# Help, oil, latex problem



## marc_the_painter (May 13, 2016)

Here is what I am dealing with right now, oil based base boards, top coated with latex 100% acrylic paint, then top coated with oil based primer, then top coated with 2 more latex paints, but if you peel a little it comes off, so I went out and purchased paint striper, it makes it even harder to remove, turned into a pasty mess. What am going to do?


----------



## jacob33 (Jun 2, 2009)

run away


----------



## RH (Sep 7, 2010)

If it truly is only the baseboards, talk to the customers about new ones. It _should_ be more cost effective to prime, paint, cut, and install new ones than it will be to charge them for what it will take to redo the existing ones. New ones will look much better as well.


----------



## marc_the_painter (May 13, 2016)

Taking them off is not an option, they are in an 80 year old apartment buildings, they are about a foot high and on a wall that is made of metal lathe and plaster. I really need help on this one.


----------



## marc_the_painter (May 13, 2016)

I don't even know if I take them off if there is wall behind it, or are they closer to the lathe.


----------



## jacob33 (Jun 2, 2009)

Like I said before I would run away but if that is not an option I would try to remove only the extremely loose paint. Than I would oil prime and use a good acrylic paint in this situation since it is flexible I think that will help. If its 80 years old you might have some lead issues to deal with too. Look up RRP.


----------



## RH (Sep 7, 2010)

Is there lead paint involved? Eighty year old structure with multiple layers of paint...


----------



## RH (Sep 7, 2010)

jacob33 said:


> Like I said before I would run away but if that is not an option I would try to remove only the extremely loose paint. Than I would oil prime and use a good acrylic paint in this situation since it is flexible I think that will help. If its 80 years old you might have some lead issues to deal with too. Look up RRP.

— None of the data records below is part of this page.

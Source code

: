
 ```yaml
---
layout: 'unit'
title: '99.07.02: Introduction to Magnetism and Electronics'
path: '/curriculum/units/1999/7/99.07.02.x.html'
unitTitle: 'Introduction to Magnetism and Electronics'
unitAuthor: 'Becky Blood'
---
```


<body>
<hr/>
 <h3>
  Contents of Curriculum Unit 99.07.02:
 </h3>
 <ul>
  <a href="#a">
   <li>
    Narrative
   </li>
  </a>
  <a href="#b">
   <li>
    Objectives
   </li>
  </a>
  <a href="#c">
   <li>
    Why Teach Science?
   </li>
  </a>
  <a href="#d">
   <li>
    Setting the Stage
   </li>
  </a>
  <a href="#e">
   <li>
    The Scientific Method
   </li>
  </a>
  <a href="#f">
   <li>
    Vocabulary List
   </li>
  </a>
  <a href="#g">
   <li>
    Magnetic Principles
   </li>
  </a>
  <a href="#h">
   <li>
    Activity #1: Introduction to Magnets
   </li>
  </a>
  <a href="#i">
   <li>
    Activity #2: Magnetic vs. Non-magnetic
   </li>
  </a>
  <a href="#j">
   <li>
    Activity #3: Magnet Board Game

We were thinking the same thing at the same time. Especially an issue if this is an inhabited apartment building with multiple residents.


----------



## KamRad (Nov 30, 2015)

Sand the hell out of them>prime>paint


----------



## marc_the_painter (May 13, 2016)

Oh god I didn't even consider the lead, and the problem with oil primer, and the acrylic is that there is already latex over the oil, so I primed with oil primer, but it peeled right off


----------



## RH (Sep 7, 2010)

marc_the_painter said:


> Oh god I didn't even consider the lead, and the problem with oil primer, and the acrylic is that there is already latex over the oil, so I primed with oil primer, but it peeled right off


Have you tried the UMA bonding primer by XIM? If you can get things to a sound surface (non-peeling) using that primer should give you a surface your top coat will adhere to. 

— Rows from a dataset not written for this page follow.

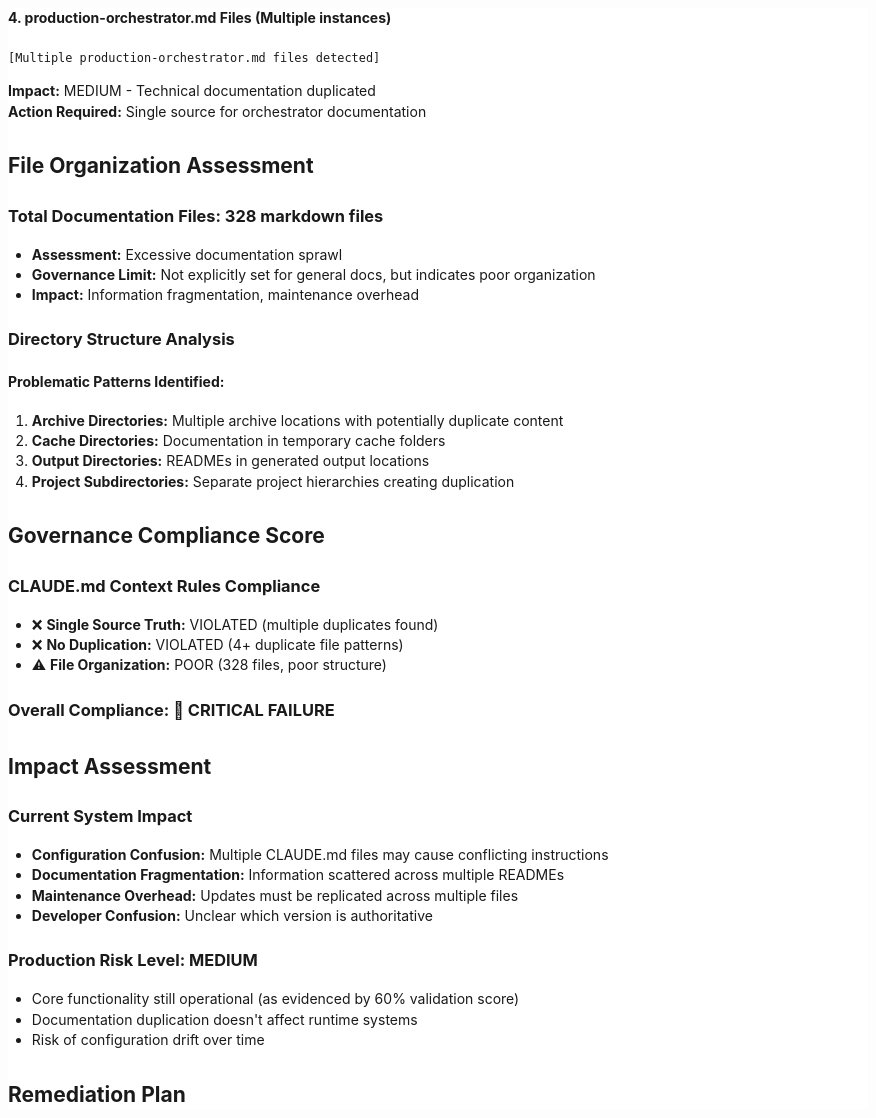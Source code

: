 #### 4. production-orchestrator.md Files (Multiple instances)
```
[Multiple production-orchestrator.md files detected]
```
**Impact:** MEDIUM - Technical documentation duplicated  
**Action Required:** Single source for orchestrator documentation

## File Organization Assessment

### **Total Documentation Files:** 328 markdown files
- **Assessment:** Excessive documentation sprawl
- **Governance Limit:** Not explicitly set for general docs, but indicates poor organization
- **Impact:** Information fragmentation, maintenance overhead

### **Directory Structure Analysis**

#### Problematic Patterns Identified:
1. **Archive Directories:** Multiple archive locations with potentially duplicate content
2. **Cache Directories:** Documentation in temporary cache folders
3. **Output Directories:** READMEs in generated output locations
4. **Project Subdirectories:** Separate project hierarchies creating duplication

## Governance Compliance Score

### **CLAUDE.md Context Rules Compliance**
- ❌ **Single Source Truth:** VIOLATED (multiple duplicates found)
- ❌ **No Duplication:** VIOLATED (4+ duplicate file patterns)
- ⚠️ **File Organization:** POOR (328 files, poor structure)

### **Overall Compliance:** 🚨 **CRITICAL FAILURE**

## Impact Assessment

### **Current System Impact**
- **Configuration Confusion:** Multiple CLAUDE.md files may cause conflicting instructions
- **Documentation Fragmentation:** Information scattered across multiple READMEs
- **Maintenance Overhead:** Updates must be replicated across multiple files
- **Developer Confusion:** Unclear which version is authoritative

### **Production Risk Level:** MEDIUM
- Core functionality still operational (as evidenced by 60% validation score)
- Documentation duplication doesn't affect runtime systems
- Risk of configuration drift over time

## Remediation Plan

You really do need to look into possible lead paint issues. It just takes one person in an apartment building to report it and the poo will collide with the fan. It's also the law _and_ the right thing to do.


----------



## slinger58 (Feb 11, 2013)

marc_the_painter said:


> Taking them off is not an option, they are in an 80 year old apartment buildings, they are about a foot high and on a wall that is made of metal lathe and plaster. I really need help on this one.


Why is taking them off not an option? Even in the days of metal lathe and plaster, the baseboards and other wood trim were installed after the plaster, not before.


----------



## marc_the_painter (May 13, 2016)

Thank you for all of your input, very valuable, I have only been a painter for the past 7 years and I feel that there will always be something new to learn in this trade, maybe even after 20 years


----------



## driftweed (May 26, 2013)

Do you know what a "copycat" is?

Go buy a plastic bondo blade, cut it to the EXACT profile of your trim. Now comes the "hack" part. 

Clean that trim good, slap a fresh coat of caulk on the trim. Cover the ENTIRE peeling area and use your copycat to blend it in. Mask, and use a proshot with a 211 ff tip and spray that trim. Don't even think about brushing it.


----------



## driftweed (May 26, 2013)

No lying, I saw a guy fill in over a foot of missing trim using that method, and you would never have known until you touched it.


----------



## chrisn (Jul 15, 2007)

This thread has me at a loss for words, so I will hold my tongue and say nothing.


----------



## epretot (Dec 17, 2011)

I made a matching profile. I used it as a sanding block. Worked pretty well.


----------



## marc_the_painter (May 13, 2016)

@ chrisn if you know of something please don't hold your tongue, share instead. @ epretot, can you please explain a little more to me about what you did .


----------



## PACman (Oct 24, 2014)

marc_the_painter said:


> Oh god I didn't even consider the lead, and the problem with oil primer, and the acrylic is that there is already latex over the oil, so I primed with oil primer, but it peeled right off


This wasn't Kilz by chance was it?


----------



## marc_the_painter (May 13, 2016)

What is the matching profile made of


----------



## marc_the_painter (May 13, 2016)

Yrs it was kilz


----------



## chrisn (Jul 15, 2007)

marc_the_painter said:


> @ chrisn if you know of something please don't hold your tongue, share instead. @ epretot, can you please explain a little more to me about what you did .


If it was me I would run away but what is a fact is you need to get down to the original coat of oil or bare wood, one way or the other.


----------



## slinger58 (Feb 11, 2013)

chrisn said:


> If it was me I would run away but what is a fact is you need to get down to the original coat of oil or bare wood, one way or the other.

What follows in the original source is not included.